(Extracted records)
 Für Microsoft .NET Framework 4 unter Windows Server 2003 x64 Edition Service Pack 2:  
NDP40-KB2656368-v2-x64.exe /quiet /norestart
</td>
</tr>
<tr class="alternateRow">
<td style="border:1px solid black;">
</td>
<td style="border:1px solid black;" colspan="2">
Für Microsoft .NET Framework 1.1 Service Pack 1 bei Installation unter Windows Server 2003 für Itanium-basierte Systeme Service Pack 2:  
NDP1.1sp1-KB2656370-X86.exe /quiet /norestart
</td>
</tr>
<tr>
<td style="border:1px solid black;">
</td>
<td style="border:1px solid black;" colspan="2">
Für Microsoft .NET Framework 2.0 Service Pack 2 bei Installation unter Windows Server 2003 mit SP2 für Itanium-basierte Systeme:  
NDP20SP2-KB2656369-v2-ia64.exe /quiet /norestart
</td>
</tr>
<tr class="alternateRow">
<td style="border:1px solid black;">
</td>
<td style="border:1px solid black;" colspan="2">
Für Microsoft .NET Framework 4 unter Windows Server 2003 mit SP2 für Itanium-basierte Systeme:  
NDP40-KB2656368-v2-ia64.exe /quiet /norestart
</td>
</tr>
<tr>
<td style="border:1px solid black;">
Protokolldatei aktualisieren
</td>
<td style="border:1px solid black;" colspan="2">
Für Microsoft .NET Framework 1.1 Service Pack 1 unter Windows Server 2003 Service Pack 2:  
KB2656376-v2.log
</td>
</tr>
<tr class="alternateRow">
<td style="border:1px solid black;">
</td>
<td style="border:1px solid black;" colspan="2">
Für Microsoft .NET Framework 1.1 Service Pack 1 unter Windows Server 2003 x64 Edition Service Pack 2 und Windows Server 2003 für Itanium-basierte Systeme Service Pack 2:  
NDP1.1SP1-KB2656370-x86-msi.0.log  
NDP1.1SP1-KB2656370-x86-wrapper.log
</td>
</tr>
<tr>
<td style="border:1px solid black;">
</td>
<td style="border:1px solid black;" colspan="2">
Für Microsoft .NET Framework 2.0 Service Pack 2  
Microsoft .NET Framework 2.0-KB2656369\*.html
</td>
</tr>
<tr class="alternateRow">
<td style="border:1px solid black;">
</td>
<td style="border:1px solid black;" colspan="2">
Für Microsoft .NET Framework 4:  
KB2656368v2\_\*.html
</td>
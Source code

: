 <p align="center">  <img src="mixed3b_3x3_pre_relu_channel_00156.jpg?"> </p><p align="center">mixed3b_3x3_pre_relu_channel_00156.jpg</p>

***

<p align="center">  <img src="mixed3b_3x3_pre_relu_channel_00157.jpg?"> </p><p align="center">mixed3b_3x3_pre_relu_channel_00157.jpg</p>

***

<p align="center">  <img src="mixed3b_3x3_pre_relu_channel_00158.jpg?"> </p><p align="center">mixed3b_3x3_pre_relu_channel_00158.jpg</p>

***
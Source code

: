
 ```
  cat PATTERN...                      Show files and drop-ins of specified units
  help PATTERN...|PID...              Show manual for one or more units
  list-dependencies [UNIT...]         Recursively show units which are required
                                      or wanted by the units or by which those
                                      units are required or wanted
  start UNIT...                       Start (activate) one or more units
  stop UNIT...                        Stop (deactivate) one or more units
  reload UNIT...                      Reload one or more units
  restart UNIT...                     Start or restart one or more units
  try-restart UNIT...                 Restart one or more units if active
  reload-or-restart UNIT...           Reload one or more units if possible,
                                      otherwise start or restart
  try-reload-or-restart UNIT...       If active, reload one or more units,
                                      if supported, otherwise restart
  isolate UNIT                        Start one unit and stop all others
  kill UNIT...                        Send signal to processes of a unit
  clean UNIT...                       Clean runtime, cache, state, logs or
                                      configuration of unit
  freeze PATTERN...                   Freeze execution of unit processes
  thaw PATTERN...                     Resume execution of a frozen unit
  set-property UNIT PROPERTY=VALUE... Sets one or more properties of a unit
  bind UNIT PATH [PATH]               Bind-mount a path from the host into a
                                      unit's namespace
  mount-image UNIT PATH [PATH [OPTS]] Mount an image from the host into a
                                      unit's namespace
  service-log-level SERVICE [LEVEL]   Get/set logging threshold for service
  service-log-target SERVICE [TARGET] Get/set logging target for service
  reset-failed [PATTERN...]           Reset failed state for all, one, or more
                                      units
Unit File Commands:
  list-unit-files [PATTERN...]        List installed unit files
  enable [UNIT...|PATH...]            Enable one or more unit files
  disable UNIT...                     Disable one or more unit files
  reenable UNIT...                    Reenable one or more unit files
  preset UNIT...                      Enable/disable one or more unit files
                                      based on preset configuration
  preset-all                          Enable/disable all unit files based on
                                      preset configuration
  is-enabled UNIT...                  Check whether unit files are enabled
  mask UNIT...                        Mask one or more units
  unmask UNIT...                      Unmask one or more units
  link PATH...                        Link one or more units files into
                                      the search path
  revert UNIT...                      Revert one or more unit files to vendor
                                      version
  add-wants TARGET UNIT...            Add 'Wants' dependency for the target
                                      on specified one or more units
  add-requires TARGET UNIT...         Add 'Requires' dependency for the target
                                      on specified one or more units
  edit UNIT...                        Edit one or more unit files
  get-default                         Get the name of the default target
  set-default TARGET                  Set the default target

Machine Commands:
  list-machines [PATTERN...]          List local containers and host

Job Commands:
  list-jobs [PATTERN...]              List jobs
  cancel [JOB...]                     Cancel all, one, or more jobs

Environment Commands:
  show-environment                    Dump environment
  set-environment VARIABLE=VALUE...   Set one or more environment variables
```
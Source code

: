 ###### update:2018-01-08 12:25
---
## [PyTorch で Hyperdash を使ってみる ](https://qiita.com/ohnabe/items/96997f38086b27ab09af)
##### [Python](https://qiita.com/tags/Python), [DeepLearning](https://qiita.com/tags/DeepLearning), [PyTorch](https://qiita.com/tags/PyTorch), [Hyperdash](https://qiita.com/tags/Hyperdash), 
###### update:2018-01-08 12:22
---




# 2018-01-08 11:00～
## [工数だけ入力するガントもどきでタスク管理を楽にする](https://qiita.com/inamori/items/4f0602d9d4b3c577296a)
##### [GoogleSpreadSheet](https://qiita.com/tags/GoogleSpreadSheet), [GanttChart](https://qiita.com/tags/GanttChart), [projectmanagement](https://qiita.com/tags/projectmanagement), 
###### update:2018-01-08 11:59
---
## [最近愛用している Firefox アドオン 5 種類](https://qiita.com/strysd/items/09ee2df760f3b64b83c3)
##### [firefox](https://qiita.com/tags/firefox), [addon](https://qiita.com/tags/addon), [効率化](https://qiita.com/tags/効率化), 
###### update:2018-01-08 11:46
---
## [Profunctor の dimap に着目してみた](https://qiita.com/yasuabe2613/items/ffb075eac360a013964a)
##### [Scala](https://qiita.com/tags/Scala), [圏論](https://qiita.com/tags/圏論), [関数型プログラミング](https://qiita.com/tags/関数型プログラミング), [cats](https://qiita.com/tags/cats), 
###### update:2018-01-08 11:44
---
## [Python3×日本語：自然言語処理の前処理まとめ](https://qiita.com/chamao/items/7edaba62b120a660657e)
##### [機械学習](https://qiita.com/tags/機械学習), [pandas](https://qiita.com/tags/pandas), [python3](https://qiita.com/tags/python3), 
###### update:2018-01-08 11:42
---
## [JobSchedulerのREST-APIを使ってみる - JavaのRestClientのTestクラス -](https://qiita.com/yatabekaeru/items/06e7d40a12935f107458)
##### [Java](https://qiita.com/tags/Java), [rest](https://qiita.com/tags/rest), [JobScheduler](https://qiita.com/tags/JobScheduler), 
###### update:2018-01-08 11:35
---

[What the task requires] Your answer must be a single number: the count of lines in the records above that contain "Installation".

[Reply to the task] 2